WHAT THE TASK REQUIRES: Reproduce the entries that follow precisely, setting aside any images.

GIVEN DATA:
-.-.-

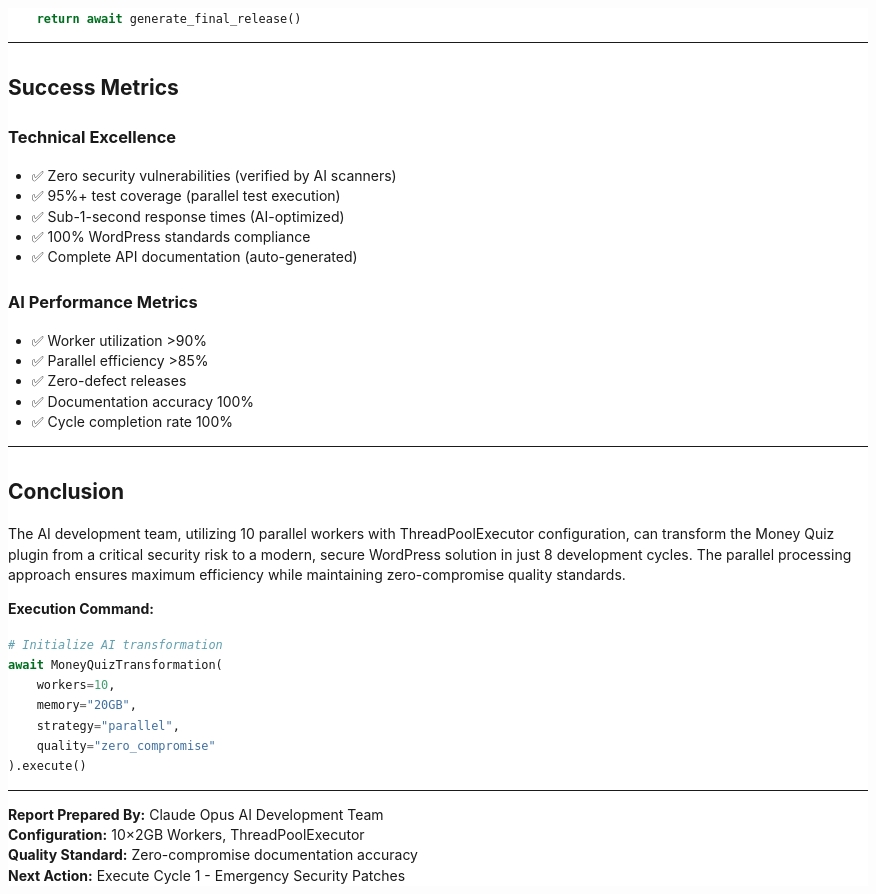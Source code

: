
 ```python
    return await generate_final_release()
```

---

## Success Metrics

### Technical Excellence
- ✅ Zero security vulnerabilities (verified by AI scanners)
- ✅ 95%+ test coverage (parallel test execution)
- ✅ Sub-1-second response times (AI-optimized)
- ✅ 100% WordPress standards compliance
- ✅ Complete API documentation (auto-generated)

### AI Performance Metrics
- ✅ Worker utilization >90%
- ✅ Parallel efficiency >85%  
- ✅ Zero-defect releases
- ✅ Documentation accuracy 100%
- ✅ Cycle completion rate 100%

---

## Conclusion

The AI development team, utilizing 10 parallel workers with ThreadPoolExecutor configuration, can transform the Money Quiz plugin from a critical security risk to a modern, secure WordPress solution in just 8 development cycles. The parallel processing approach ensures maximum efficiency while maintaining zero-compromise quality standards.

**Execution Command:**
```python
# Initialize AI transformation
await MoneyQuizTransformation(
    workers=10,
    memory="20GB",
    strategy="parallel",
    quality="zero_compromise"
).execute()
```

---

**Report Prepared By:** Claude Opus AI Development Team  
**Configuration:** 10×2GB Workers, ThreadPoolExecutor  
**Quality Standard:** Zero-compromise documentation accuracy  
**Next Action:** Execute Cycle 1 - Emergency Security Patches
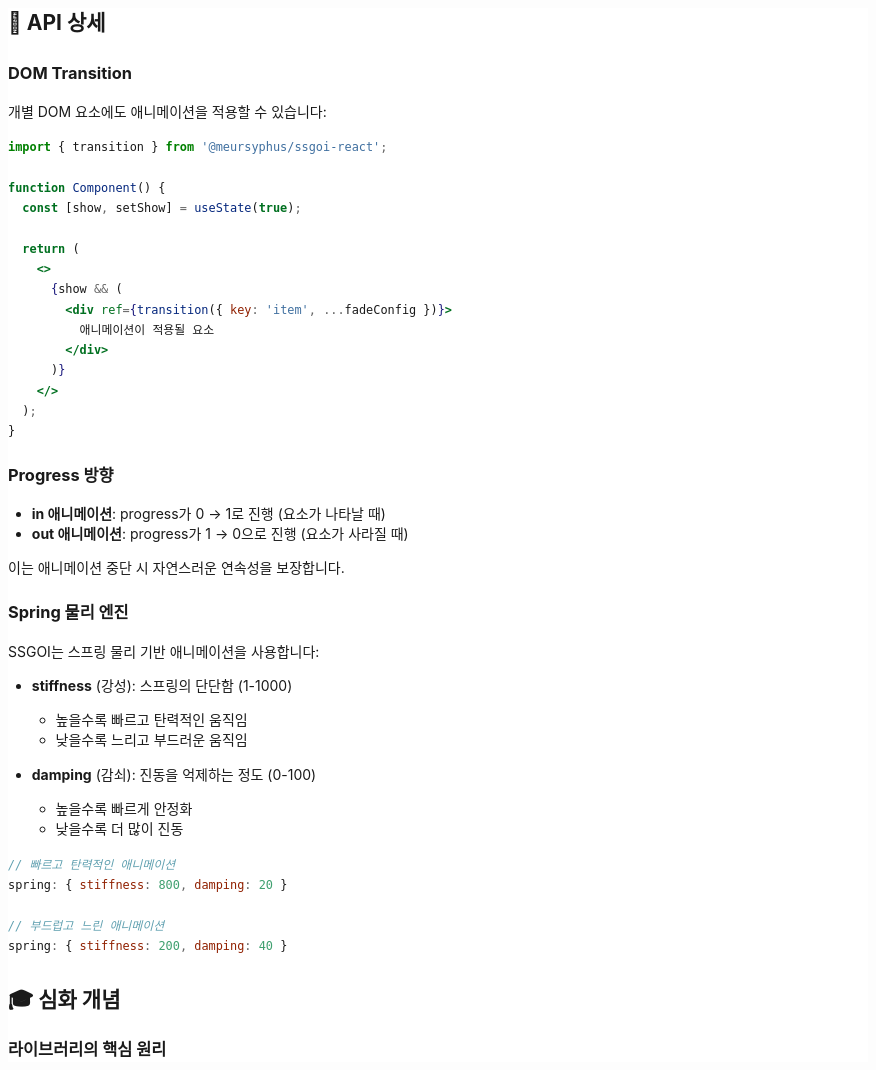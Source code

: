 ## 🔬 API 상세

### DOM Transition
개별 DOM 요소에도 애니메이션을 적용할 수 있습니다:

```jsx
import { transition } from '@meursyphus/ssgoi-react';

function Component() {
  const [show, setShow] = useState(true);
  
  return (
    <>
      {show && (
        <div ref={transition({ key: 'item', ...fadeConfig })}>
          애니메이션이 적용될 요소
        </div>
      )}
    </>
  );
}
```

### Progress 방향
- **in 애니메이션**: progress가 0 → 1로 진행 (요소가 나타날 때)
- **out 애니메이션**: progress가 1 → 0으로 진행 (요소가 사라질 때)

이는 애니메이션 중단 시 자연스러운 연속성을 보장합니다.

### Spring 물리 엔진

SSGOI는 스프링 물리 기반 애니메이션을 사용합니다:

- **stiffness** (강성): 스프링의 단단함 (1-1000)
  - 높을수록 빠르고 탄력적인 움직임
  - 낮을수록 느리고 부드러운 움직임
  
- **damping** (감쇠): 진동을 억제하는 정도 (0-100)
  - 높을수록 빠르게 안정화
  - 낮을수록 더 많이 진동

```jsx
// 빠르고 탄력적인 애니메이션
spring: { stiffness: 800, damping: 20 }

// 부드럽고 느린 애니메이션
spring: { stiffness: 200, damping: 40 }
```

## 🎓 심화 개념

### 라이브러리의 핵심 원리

-.-.-

EXERCISE OUTPUT:
Source code

:
 ```python
    return await generate_final_release()
```

---

## Success Metrics

### Technical Excellence
- ✅ Zero security vulnerabilities (verified by AI scanners)
- ✅ 95%+ test coverage (parallel test execution)
- ✅ Sub-1-second response times (AI-optimized)
- ✅ 100% WordPress standards compliance
- ✅ Complete API documentation (auto-generated)

### AI Performance Metrics
- ✅ Worker utilization >90%
- ✅ Parallel efficiency >85%  
- ✅ Zero-defect releases
- ✅ Documentation accuracy 100%
- ✅ Cycle completion rate 100%

---

## Conclusion

The AI development team, utilizing 10 parallel workers with ThreadPoolExecutor configuration, can transform the Money Quiz plugin from a critical security risk to a modern, secure WordPress solution in just 8 development cycles. The parallel processing approach ensures maximum efficiency while maintaining zero-compromise quality standards.

**Execution Command:**
```python
# Initialize AI transformation
await MoneyQuizTransformation(
    workers=10,
    memory="20GB",
    strategy="parallel",
    quality="zero_compromise"
).execute()
```

---

**Report Prepared By:** Claude Opus AI Development Team  
**Configuration:** 10×2GB Workers, ThreadPoolExecutor  
**Quality Standard:** Zero-compromise documentation accuracy  
**Next Action:** Execute Cycle 1 - Emergency Security Patches
Source code

: ## 🔬 API 상세

### DOM Transition
개별 DOM 요소에도 애니메이션을 적용할 수 있습니다:

```jsx
import { transition } from '@meursyphus/ssgoi-react';

function Component() {
  const [show, setShow] = useState(true);
  
  return (
    <>
      {show && (
        <div ref={transition({ key: 'item', ...fadeConfig })}>
          애니메이션이 적용될 요소
        </div>
      )}
    </>
  );
}
```

### Progress 방향
- **in 애니메이션**: progress가 0 → 1로 진행 (요소가 나타날 때)
- **out 애니메이션**: progress가 1 → 0으로 진행 (요소가 사라질 때)

이는 애니메이션 중단 시 자연스러운 연속성을 보장합니다.

### Spring 물리 엔진

SSGOI는 스프링 물리 기반 애니메이션을 사용합니다:

- **stiffness** (강성): 스프링의 단단함 (1-1000)
  - 높을수록 빠르고 탄력적인 움직임
  - 낮을수록 느리고 부드러운 움직임
  
- **damping** (감쇠): 진동을 억제하는 정도 (0-100)
  - 높을수록 빠르게 안정화
  - 낮을수록 더 많이 진동

```jsx
// 빠르고 탄력적인 애니메이션
spring: { stiffness: 800, damping: 20 }

// 부드럽고 느린 애니메이션
spring: { stiffness: 200, damping: 40 }
```

## 🎓 심화 개념

### 라이브러리의 핵심 원리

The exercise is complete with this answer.